Ao unirmos a sintomática cena inicial com Gelsomina (Giulietta
Massina) a chegar à beira-mar, de gravetos às costas, e a ser chamada pelo
bando de miúdos que a avisam que deve ir a correr pois a sua irmã Rosa morreu e
a mãe acaba de a vender ao viúvo e saltimbanco Zampanó (Anthony Quinn) por
10.000 liras, devendo seguir viagem de imediato; sim, se unirmos esta cena com a
final, a mais poética e deslumbrante, em que Zampanó se enrosca e se perde nas
mesmas areias da beira-mar, percebemos que a intenção primeira de Fellini não é,
certamente, a mobilização da sociedade para alterar a sua crassa injustiça
social mas a de criar um plano emocional que espelhe o profundo interior trágico
das personagens.
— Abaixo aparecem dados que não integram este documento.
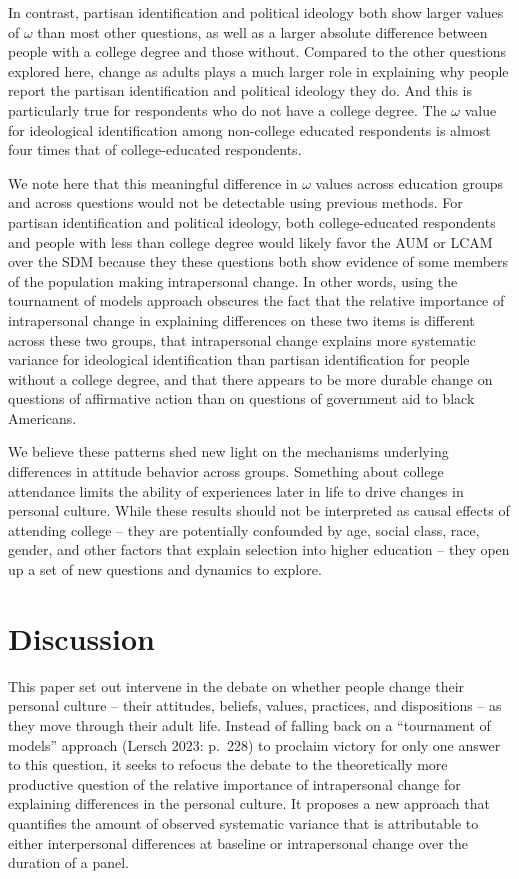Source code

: \documentclass[
  12pt,
]{article}
\begin{document}
In contrast, partisan identification and political ideology both show
larger values of \(\omega\) than most other questions, as well as a
larger absolute difference between people with a college degree and
those without. Compared to the other questions explored here, change as
adults plays a much larger role in explaining why people report the
partisan identification and political ideology they do. And this is
particularly true for respondents who do not have a college degree. The
\(\omega\) value for ideological identification among non-college
educated respondents is almost four times that of college-educated
respondents.

We note here that this meaningful difference in \(\omega\) values across
education groups and across questions would not be detectable using
previous methods. For partisan identification and political ideology,
both college-educated respondents and people with less than college
degree would likely favor the AUM or LCAM over the SDM because they
these questions both show evidence of some members of the population
making intrapersonal change. In other words, using the tournament of
models approach obscures the fact that the relative importance of
intrapersonal change in explaining differences on these two items is
different across these two groups, that intrapersonal change explains
more systematic variance for ideological identification than partisan
identification for people without a college degree, and that there
appears to be more durable change on questions of affirmative action
than on questions of government aid to black Americans.

We believe these patterns shed new light on the mechanisms underlying
differences in attitude behavior across groups. Something about college
attendance limits the ability of experiences later in life to drive
changes in personal culture. While these results should not be
interpreted as causal effects of attending college -- they are
potentially confounded by age, social class, race, gender, and other
factors that explain selection into higher education -- they open up a
set of new questions and dynamics to explore.

\hypertarget{discussion}{%
\section{Discussion}\label{discussion}}

This paper set out intervene in the debate on whether people change
their personal culture -- their attitudes, beliefs, values, practices,
and dispositions -- as they move through their adult life. Instead of
falling back on a ``tournament of models'' approach (Lersch 2023:
p.~228) to proclaim victory for only one answer to this question, it
seeks to refocus the debate to the theoretically more productive
question of the relative importance of intrapersonal change for
explaining differences in the personal culture. It proposes a new
approach that quantifies the amount of observed systematic variance that
is attributable to either interpersonal differences at baseline or
intrapersonal change over the duration of a panel.
\end{document}
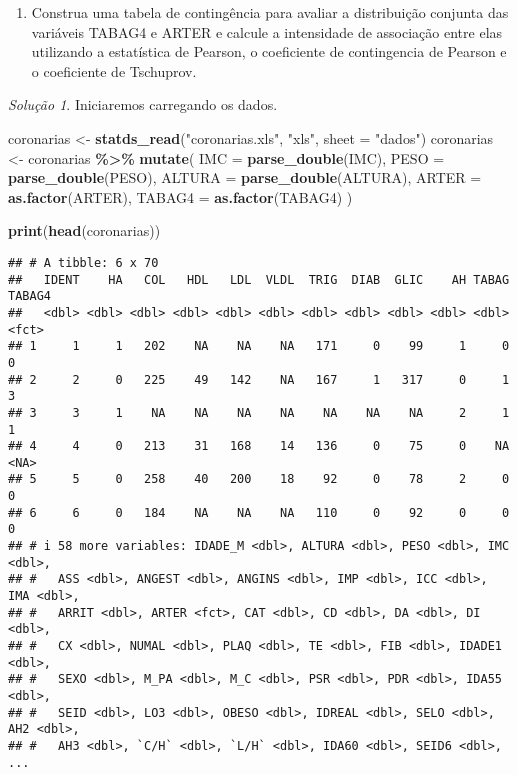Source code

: \documentclass[
]{latex/krantz}
\newenvironment{Shaded}{\begin{snugshade}}{\end{snugshade}}
\newcommand{\AttributeTok}[1]{\textcolor[rgb]{0.13,0.29,0.53}{#1}}
\newcommand{\FunctionTok}[1]{\textcolor[rgb]{0.13,0.29,0.53}{\textbf{#1}}}
\newcommand{\NormalTok}[1]{#1}
\newcommand{\OtherTok}[1]{\textcolor[rgb]{0.56,0.35,0.01}{#1}}
\newcommand{\SpecialCharTok}[1]{\textcolor[rgb]{0.81,0.36,0.00}{\textbf{#1}}}
\newcommand{\StringTok}[1]{\textcolor[rgb]{0.31,0.60,0.02}{#1}}
\providecommand{\tightlist}{%
  \setlength{\itemsep}{0pt}\setlength{\parskip}{0pt}}
\theoremstyle{definition}
\theoremstyle{definition}
\theoremstyle{definition}
\theoremstyle{definition}
\theoremstyle{remark}
\newtheorem*{solution}{Solução}
\begin{document}
\begin{enumerate}
\def\labelenumi{\alph{enumi})}
\setcounter{enumi}{2}
\tightlist
\item
  Construa uma tabela de contingência para avaliar a distribuição conjunta das variáveis TABAG4 e ARTER e calcule a intensidade de associação entre elas utilizando a estatística de Pearson, o coeficiente de contingencia de Pearson e o coeficiente de Tschuprov.
\end{enumerate}

\begin{solution}
Iniciaremos carregando os dados.

\begin{Shaded}
\begin{Highlighting}[]
\NormalTok{coronarias }\OtherTok{\textless{}{-}} \FunctionTok{statds\_read}\NormalTok{(}\StringTok{"coronarias.xls"}\NormalTok{, }\StringTok{"xls"}\NormalTok{, }\AttributeTok{sheet =} \StringTok{"dados"}\NormalTok{)}
\NormalTok{coronarias }\OtherTok{\textless{}{-}}\NormalTok{ coronarias }\SpecialCharTok{\%\textgreater{}\%} 
                \FunctionTok{mutate}\NormalTok{(}
                  \AttributeTok{IMC =} \FunctionTok{parse\_double}\NormalTok{(IMC),}
                  \AttributeTok{PESO =} \FunctionTok{parse\_double}\NormalTok{(PESO),}
                  \AttributeTok{ALTURA =} \FunctionTok{parse\_double}\NormalTok{(ALTURA),}
                  \AttributeTok{ARTER =} \FunctionTok{as.factor}\NormalTok{(ARTER),}
                  \AttributeTok{TABAG4 =} \FunctionTok{as.factor}\NormalTok{(TABAG4)}
\NormalTok{                )}

\FunctionTok{print}\NormalTok{(}\FunctionTok{head}\NormalTok{(coronarias))}
\end{Highlighting}
\end{Shaded}

\begin{verbatim}
## # A tibble: 6 x 70
##   IDENT    HA   COL   HDL   LDL  VLDL  TRIG  DIAB  GLIC    AH TABAG TABAG4
##   <dbl> <dbl> <dbl> <dbl> <dbl> <dbl> <dbl> <dbl> <dbl> <dbl> <dbl> <fct> 
## 1     1     1   202    NA    NA    NA   171     0    99     1     0 0     
## 2     2     0   225    49   142    NA   167     1   317     0     1 3     
## 3     3     1    NA    NA    NA    NA    NA    NA    NA     2     1 1     
## 4     4     0   213    31   168    14   136     0    75     0    NA <NA>  
## 5     5     0   258    40   200    18    92     0    78     2     0 0     
## 6     6     0   184    NA    NA    NA   110     0    92     0     0 0     
## # i 58 more variables: IDADE_M <dbl>, ALTURA <dbl>, PESO <dbl>, IMC <dbl>,
## #   ASS <dbl>, ANGEST <dbl>, ANGINS <dbl>, IMP <dbl>, ICC <dbl>, IMA <dbl>,
## #   ARRIT <dbl>, ARTER <fct>, CAT <dbl>, CD <dbl>, DA <dbl>, DI <dbl>,
## #   CX <dbl>, NUMAL <dbl>, PLAQ <dbl>, TE <dbl>, FIB <dbl>, IDADE1 <dbl>,
## #   SEXO <dbl>, M_PA <dbl>, M_C <dbl>, PSR <dbl>, PDR <dbl>, IDA55 <dbl>,
## #   SEID <dbl>, LO3 <dbl>, OBESO <dbl>, IDREAL <dbl>, SELO <dbl>, AH2 <dbl>,
## #   AH3 <dbl>, `C/H` <dbl>, `L/H` <dbl>, IDA60 <dbl>, SEID6 <dbl>, ...
\end{verbatim}


\end{solution}
\end{document}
Uma tragédia que está latente, suspensa no ar até que surge um
funâmbulo na corda bamba, louco ternurento ou bobo desastrado (Richard Basehart).
Nessa altura, o espectador sabe que nada ficará a salvo, deve preparar-se para
o pior. Porém, Gelsomina (e essa é o fulcro da tragédia) é amada por todos,
acarinhada por todos, miúdos, graúdos, espectadores, comensais, freiras; gratidão
recebida com uma espécie de ingenuidade santificada. Gelsomina é amada até por
Zampanó.
Deste modo, o cinema regressava do programático neo-realismo ao
mais puro e desprezado romantismo. Os acólitos cineastas e cinéfilos não o
perdoaram. O público, pelo contrário.
Fellini criou, aqui, o seu futuro mundo circense, dramático,
operático. Nunca mais largou Giuletta Massina ou Nino Rota. Nunca mais deixou
de colocar os actores, quantas vezes não-actores, no centro da rua e a rua como
cenário realista. Nunca mais prescindiu de colocar decores, cenas e falas
inexplicados, mas cenicamente poéticas, labirinticamente oníricas.
Talvez seja aqui que Federico Fellini tenha averbado no
dicionário o seu adjectivo. “Felliniano”.
jef, agosto 2020
«A Estrada» (La Strada) de Federico Fellini. Com Giulietta Massina, Anthony Quinn, Richard Basehart, Aldo Silvani, Marcella Rovere, Mario Passante. Argumento: Federico Fellini, Ennio Flaiano, Tulio Pinelli. Fotografia: Otello Martelli. Música: Nino Rota. Produção: Dino De Laurentiis. Itália, 1954, P/B, 94 min.